My Christmas cards peaked two years ago with a creation that was so flipping cute, I'm still proud of it. (Yes, it's above, and shamelessly also on an article about how pointless they seemed in the age of Facebook.) It was downhill after that. Last year the message said: Wishing you warmest holiday wishes from our new home. Yes, we were wishing that hard.
This year, I don't feel like doing them. I just don't want to. But I don't want to be totally lame, either. I considered Paperless Post, which seems like the most elegant of a decidedly inelegant thing. Then I decided I'd take a cute picture of our kids, and send personal emails to everyone on my list. Surely that would be the next best thing to a real card.
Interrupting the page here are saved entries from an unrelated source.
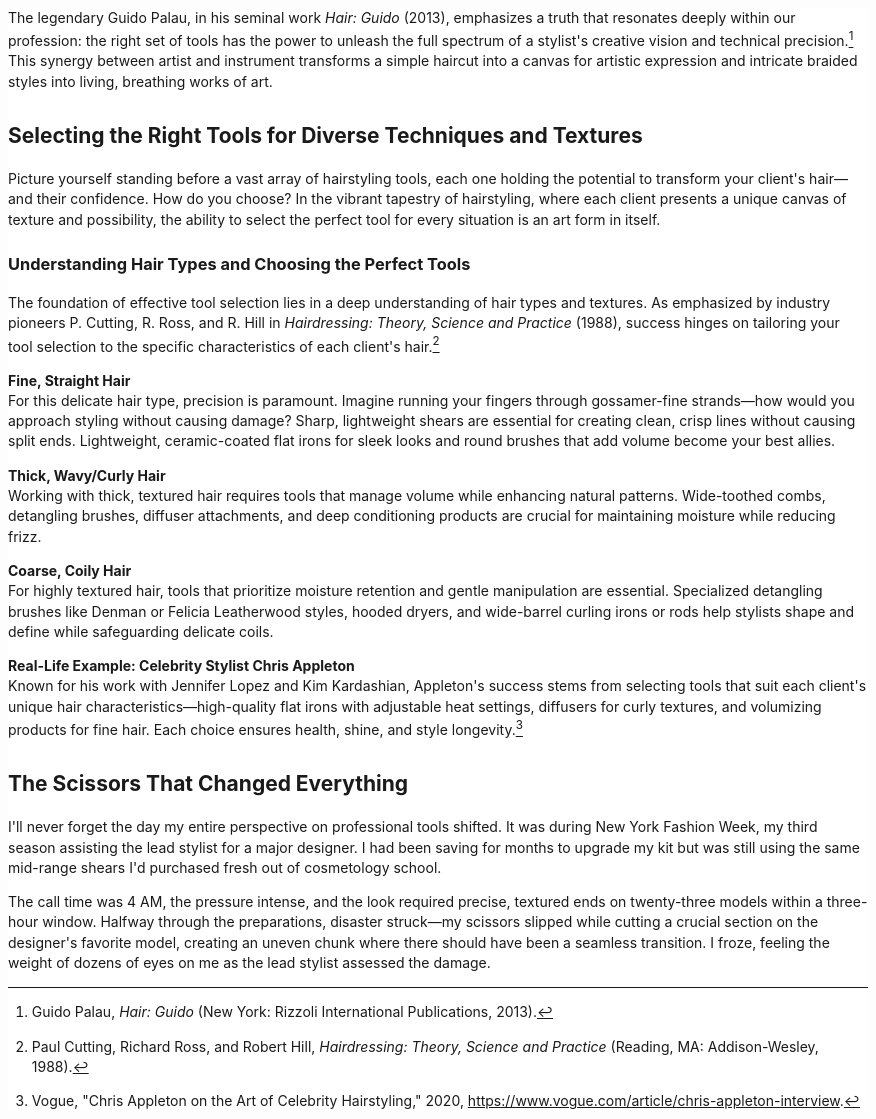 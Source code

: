The legendary Guido Palau, in his seminal work *Hair: Guido* (2013), emphasizes a truth that resonates deeply within our profession: the right set of tools has the power to unleash the full spectrum of a stylist's creative vision and technical precision.[^3] This synergy between artist and instrument transforms a simple haircut into a canvas for artistic expression and intricate braided styles into living, breathing works of art.

## Selecting the Right Tools for Diverse Techniques and Textures

Picture yourself standing before a vast array of hairstyling tools, each one holding the potential to transform your client's hair—and their confidence. How do you choose? In the vibrant tapestry of hairstyling, where each client presents a unique canvas of texture and possibility, the ability to select the perfect tool for every situation is an art form in itself.

### Understanding Hair Types and Choosing the Perfect Tools

The foundation of effective tool selection lies in a deep understanding of hair types and textures. As emphasized by industry pioneers P. Cutting, R. Ross, and R. Hill in *Hairdressing: Theory, Science and Practice* (1988), success hinges on tailoring your tool selection to the specific characteristics of each client's hair.[^4]

**Fine, Straight Hair**  
For this delicate hair type, precision is paramount. Imagine running your fingers through gossamer-fine strands—how would you approach styling without causing damage? Sharp, lightweight shears are essential for creating clean, crisp lines without causing split ends. Lightweight, ceramic-coated flat irons for sleek looks and round brushes that add volume become your best allies.

**Thick, Wavy/Curly Hair**  
Working with thick, textured hair requires tools that manage volume while enhancing natural patterns. Wide-toothed combs, detangling brushes, diffuser attachments, and deep conditioning products are crucial for maintaining moisture while reducing frizz.

**Coarse, Coily Hair**  
For highly textured hair, tools that prioritize moisture retention and gentle manipulation are essential. Specialized detangling brushes like Denman or Felicia Leatherwood styles, hooded dryers, and wide-barrel curling irons or rods help stylists shape and define while safeguarding delicate coils.

**Real-Life Example: Celebrity Stylist Chris Appleton**  
Known for his work with Jennifer Lopez and Kim Kardashian, Appleton's success stems from selecting tools that suit each client's unique hair characteristics—high-quality flat irons with adjustable heat settings, diffusers for curly textures, and volumizing products for fine hair. Each choice ensures health, shine, and style longevity.[^5]

## The Scissors That Changed Everything

I'll never forget the day my entire perspective on professional tools shifted. It was during New York Fashion Week, my third season assisting the lead stylist for a major designer. I had been saving for months to upgrade my kit but was still using the same mid-range shears I'd purchased fresh out of cosmetology school.

The call time was 4 AM, the pressure intense, and the look required precise, textured ends on twenty-three models within a three-hour window. Halfway through the preparations, disaster struck—my scissors slipped while cutting a crucial section on the designer's favorite model, creating an uneven chunk where there should have been a seamless transition. I froze, feeling the weight of dozens of eyes on me as the lead stylist assessed the damage.


[^1]: Daniel Goldstein, "The Extended Mind in Creative Practice: How Tools Become Extensions of Ourselves," *Creativity Research Journal*, 2021, https://www.creativityresearchjournal.org/extended-mind.
[^2]: Dyson, "Dyson Supersonic Hair Dryer," 2023, https://www.dyson.com/hair-care/dyson-supersonic; T3 Micro, "Innovative Hair Styling Tools," 2023, https://www.t3micro.com/hair.
[^3]: Guido Palau, *Hair: Guido* (New York: Rizzoli International Publications, 2013).
[^4]: Paul Cutting, Richard Ross, and Robert Hill, *Hairdressing: Theory, Science and Practice* (Reading, MA: Addison-Wesley, 1988).
[^5]: Vogue, "Chris Appleton on the Art of Celebrity Hairstyling," 2020, https://www.vogue.com/article/chris-appleton-interview.
[^6]: Modern Salon, "Pricing Guide for Professional Hair Tools," 2021, https://www.modernsalon.com/pricing-guide.
[^7]: Salon Business Journal, "Cost Efficiency in Salon Equipment: A Comparative Analysis," 2022, https://www.salonbusinessjournal.com/cost-efficiency.
[^8]: Liz Farr, *Hairdressing Design: A Salon Handbook* (New York: Delmar Cengage Learning, 2012); U.S. Occupational Safety and Health Administration, "Salon Safety and Sanitation Guidelines," 2020, https://www.osha.gov/salon-safety.
[^9]: Vidal Sassoon and Michael O'Donnell, *Vidal: The Autobiography* (New York: Macmillan, 2010).
[^10]: Harper's Bazaar, "Guido Palau: The Man Behind the Modern Look," 2014, https://www.harpersbazaar.com/beauty/hair.
[^11]: Allure, "Kim Kimble: Celebrating Natural Hair," 2018, https://www.allure.com/story/kim-kimble-interview.
[^12]: American Salon, "Career Development for Hairstylists," 2021, https://www.americansalon.com/career-development. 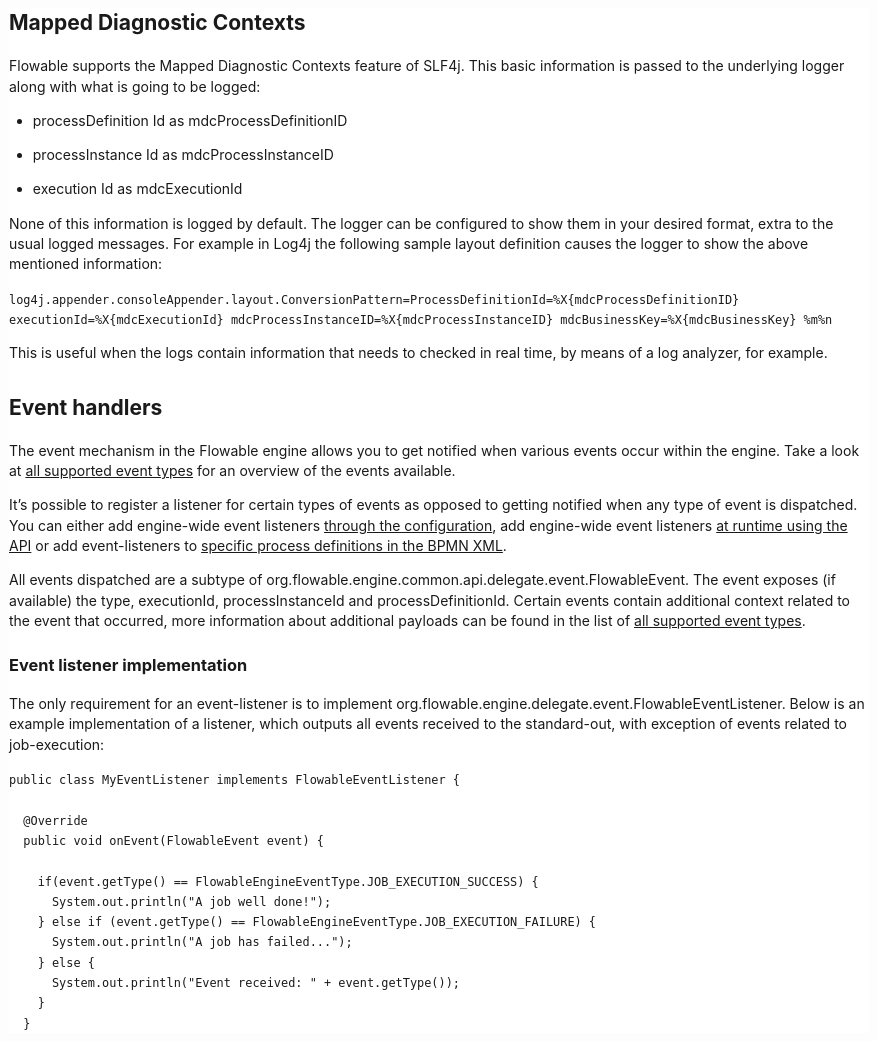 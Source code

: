 ## Mapped Diagnostic Contexts

Flowable supports the Mapped Diagnostic Contexts feature of SLF4j. This basic information is passed to the underlying logger along with what is going to be logged:

-   processDefinition Id as mdcProcessDefinitionID

-   processInstance Id as mdcProcessInstanceID

-   execution Id as mdcExecutionId

None of this information is logged by default. The logger can be configured to show them in your desired format, extra to the usual logged messages. For example in
Log4j the following sample layout definition causes the logger to show the above mentioned information:

    log4j.appender.consoleAppender.layout.ConversionPattern=ProcessDefinitionId=%X{mdcProcessDefinitionID}
    executionId=%X{mdcExecutionId} mdcProcessInstanceID=%X{mdcProcessInstanceID} mdcBusinessKey=%X{mdcBusinessKey} %m%n

This is useful when the logs contain information that needs to checked in real time, by means of a log analyzer, for example.

## Event handlers

The event mechanism in the Flowable engine allows you to get notified when various events occur within the engine. Take a look at [all supported event types](#eventDispatcherEventTypes) for an overview of the events available.

It’s possible to register a listener for certain types of events as opposed to getting notified when any type of event is dispatched. You can either add engine-wide event listeners [through the configuration](#eventDispatcherConfiguration), add engine-wide event listeners [at runtime using the API](#eventDispatcherConfigurationRuntime) or add event-listeners to [specific process definitions in the BPMN XML](#eventDispatcherConfigurationProcessDefinition).

All events dispatched are a subtype of org.flowable.engine.common.api.delegate.event.FlowableEvent. The event exposes (if available) the type, executionId, processInstanceId and processDefinitionId. Certain events contain additional context related to the event that occurred, more information about additional payloads can be found in the list of [all supported event types](#eventDispatcherEventTypes).

### Event listener implementation

The only requirement for an event-listener is to implement org.flowable.engine.delegate.event.FlowableEventListener. Below is an example implementation of a listener, which outputs all events received to the standard-out, with exception of events related to job-execution:

    public class MyEventListener implements FlowableEventListener {

      @Override
      public void onEvent(FlowableEvent event) {

        if(event.getType() == FlowableEngineEventType.JOB_EXECUTION_SUCCESS) {
          System.out.println("A job well done!");
        } else if (event.getType() == FlowableEngineEventType.JOB_EXECUTION_FAILURE) {
          System.out.println("A job has failed...");
        } else {
          System.out.println("Event received: " + event.getType());
        }
      }
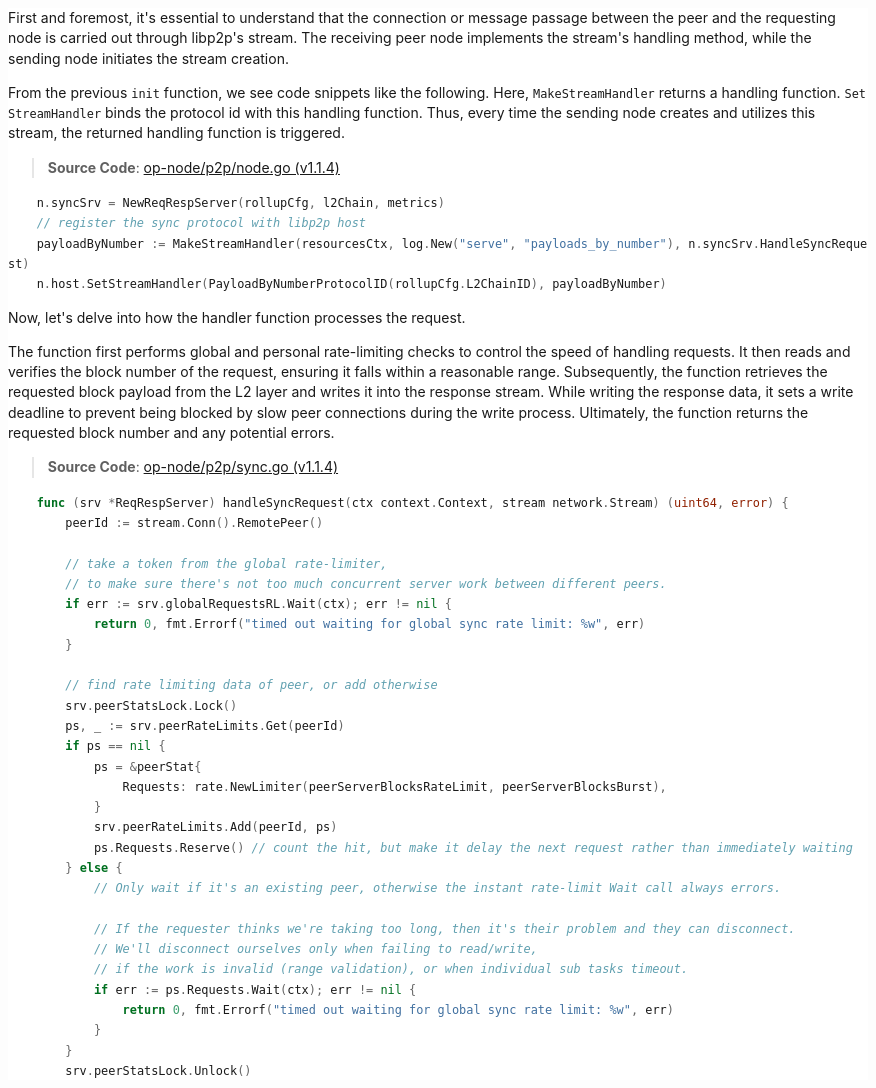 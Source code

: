 First and foremost, it's essential to understand that the connection or message passage between the peer and the requesting node is carried out through libp2p's stream. The receiving peer node implements the stream's handling method, while the sending node initiates the stream creation.

From the previous `init` function, we see code snippets like the following. Here, `MakeStreamHandler` returns a handling function. `SetStreamHandler` binds the protocol id with this handling function. Thus, every time the sending node creates and utilizes this stream, the returned handling function is triggered.

> **Source Code**: [op-node/p2p/node.go (v1.1.4)](https://github.com/ethereum-optimism/optimism/blob/v1.1.4/op-node/p2p/node.go#L126)

```go
    n.syncSrv = NewReqRespServer(rollupCfg, l2Chain, metrics)
    // register the sync protocol with libp2p host
    payloadByNumber := MakeStreamHandler(resourcesCtx, log.New("serve", "payloads_by_number"), n.syncSrv.HandleSyncRequest)
    n.host.SetStreamHandler(PayloadByNumberProtocolID(rollupCfg.L2ChainID), payloadByNumber)
```

Now, let's delve into how the handler function processes the request. 

The function first performs global and personal rate-limiting checks to control the speed of handling requests. It then reads and verifies the block number of the request, ensuring it falls within a reasonable range. Subsequently, the function retrieves the requested block payload from the L2 layer and writes it into the response stream. While writing the response data, it sets a write deadline to prevent being blocked by slow peer connections during the write process. Ultimately, the function returns the requested block number and any potential errors.

> **Source Code**: [op-node/p2p/sync.go (v1.1.4)](https://github.com/ethereum-optimism/optimism/blob/v1.1.4/op-node/p2p/sync.go#L732)

```go
    func (srv *ReqRespServer) handleSyncRequest(ctx context.Context, stream network.Stream) (uint64, error) {
        peerId := stream.Conn().RemotePeer()

        // take a token from the global rate-limiter,
        // to make sure there's not too much concurrent server work between different peers.
        if err := srv.globalRequestsRL.Wait(ctx); err != nil {
            return 0, fmt.Errorf("timed out waiting for global sync rate limit: %w", err)
        }

        // find rate limiting data of peer, or add otherwise
        srv.peerStatsLock.Lock()
        ps, _ := srv.peerRateLimits.Get(peerId)
        if ps == nil {
            ps = &peerStat{
                Requests: rate.NewLimiter(peerServerBlocksRateLimit, peerServerBlocksBurst),
            }
            srv.peerRateLimits.Add(peerId, ps)
            ps.Requests.Reserve() // count the hit, but make it delay the next request rather than immediately waiting
        } else {
            // Only wait if it's an existing peer, otherwise the instant rate-limit Wait call always errors.

            // If the requester thinks we're taking too long, then it's their problem and they can disconnect.
            // We'll disconnect ourselves only when failing to read/write,
            // if the work is invalid (range validation), or when individual sub tasks timeout.
            if err := ps.Requests.Wait(ctx); err != nil {
                return 0, fmt.Errorf("timed out waiting for global sync rate limit: %w", err)
            }
        }
        srv.peerStatsLock.Unlock()

```
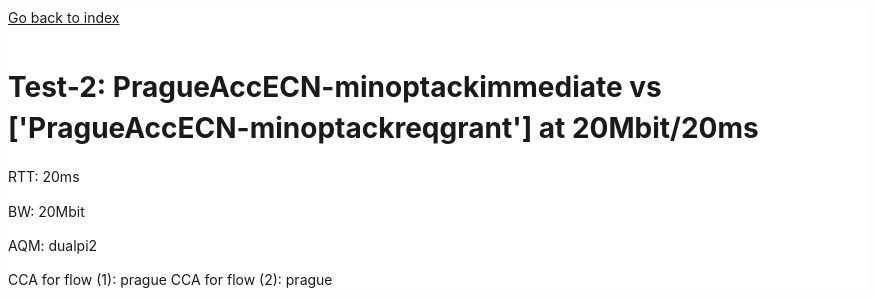 [Go back to index](#description)

# Test-2: PragueAccECN-minoptackimmediate vs ['PragueAccECN-minoptackreqgrant'] at 20Mbit/20ms

RTT: 20ms

BW: 20Mbit

AQM: dualpi2

CCA for flow (1): prague
CCA for flow (2): prague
But this evening I had an even better idea: I would send them all a song on iTunes, either Low's Little Drummer Boy or, if they could handle it, Trans-Siberian Orchestra's Christmas Eve (Sarajevo 12/24). (Then I concocted a full-on holiday card product for iTunes, where the gift email could include an uploaded photo alongside the personal message, as well as an option to 'Click here if you already own this song to receive something else.')
"You know not everyone uses iTunes, right?" asked my husband. Ah, like most of my parents' friends. And while I might have iTunes accounts in the US, Canada and UK, I definitely don't have them in Germany, Australia, Norway and Malaysia. Then there's my distant relatives doesn't even email, and my highly proper relative who would frown upon an email-in-lieu. I'm not deterred: I have 12 various holiday cards I can send to that lot, old-school-like.
Suddenly, I'm energised. Apparently, the tedium of writing and addressing 200 was just too...tedious. But this, now this could be fun: 175 iTunes songs, 25 emails, and 12 regular cards.
I think I've just started a new tradition.